• _TRY IT_:
Upon reaching the line containing "the basis functions.", output that line and all remaining lines exactly, through the end of the entries, and output nothing before it.

• _DATASET_:
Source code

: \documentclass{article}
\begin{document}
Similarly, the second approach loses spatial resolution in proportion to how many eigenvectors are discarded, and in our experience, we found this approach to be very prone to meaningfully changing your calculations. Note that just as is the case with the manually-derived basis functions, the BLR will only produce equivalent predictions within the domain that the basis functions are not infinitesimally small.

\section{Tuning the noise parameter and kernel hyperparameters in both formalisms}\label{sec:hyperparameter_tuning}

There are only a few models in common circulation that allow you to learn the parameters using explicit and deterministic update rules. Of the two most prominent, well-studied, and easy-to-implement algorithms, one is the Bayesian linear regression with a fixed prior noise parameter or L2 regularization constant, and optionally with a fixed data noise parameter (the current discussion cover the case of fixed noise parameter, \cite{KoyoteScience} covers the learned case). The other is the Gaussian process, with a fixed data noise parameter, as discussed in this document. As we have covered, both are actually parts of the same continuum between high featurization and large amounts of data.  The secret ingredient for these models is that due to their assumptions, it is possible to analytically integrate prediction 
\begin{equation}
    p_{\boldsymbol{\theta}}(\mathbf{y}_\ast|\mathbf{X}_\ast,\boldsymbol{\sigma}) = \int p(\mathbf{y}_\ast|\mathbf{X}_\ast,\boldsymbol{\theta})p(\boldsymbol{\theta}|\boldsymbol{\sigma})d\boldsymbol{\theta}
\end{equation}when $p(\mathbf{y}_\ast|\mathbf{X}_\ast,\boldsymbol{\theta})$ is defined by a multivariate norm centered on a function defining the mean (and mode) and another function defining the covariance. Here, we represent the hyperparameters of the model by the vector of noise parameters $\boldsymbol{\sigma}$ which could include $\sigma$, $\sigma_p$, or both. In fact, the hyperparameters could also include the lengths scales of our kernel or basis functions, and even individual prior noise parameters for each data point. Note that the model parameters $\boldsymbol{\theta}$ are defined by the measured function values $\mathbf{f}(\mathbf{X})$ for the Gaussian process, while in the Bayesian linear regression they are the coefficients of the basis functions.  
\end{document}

• _SOLUTION_:
\end{equation}when $p(\mathbf{y}_\ast|\mathbf{X}_\ast,\boldsymbol{\theta})$ is defined by a multivariate norm centered on a function defining the mean (and mode) and another function defining the covariance. Here, we represent the hyperparameters of the model by the vector of noise parameters $\boldsymbol{\sigma}$ which could include $\sigma$, $\sigma_p$, or both. In fact, the hyperparameters could also include the lengths scales of our kernel or basis functions, and even individual prior noise parameters for each data point. Note that the model parameters $\boldsymbol{\theta}$ are defined by the measured function values $\mathbf{f}(\mathbf{X})$ for the Gaussian process, while in the Bayesian linear regression they are the coefficients of the basis functions.  
\end{document}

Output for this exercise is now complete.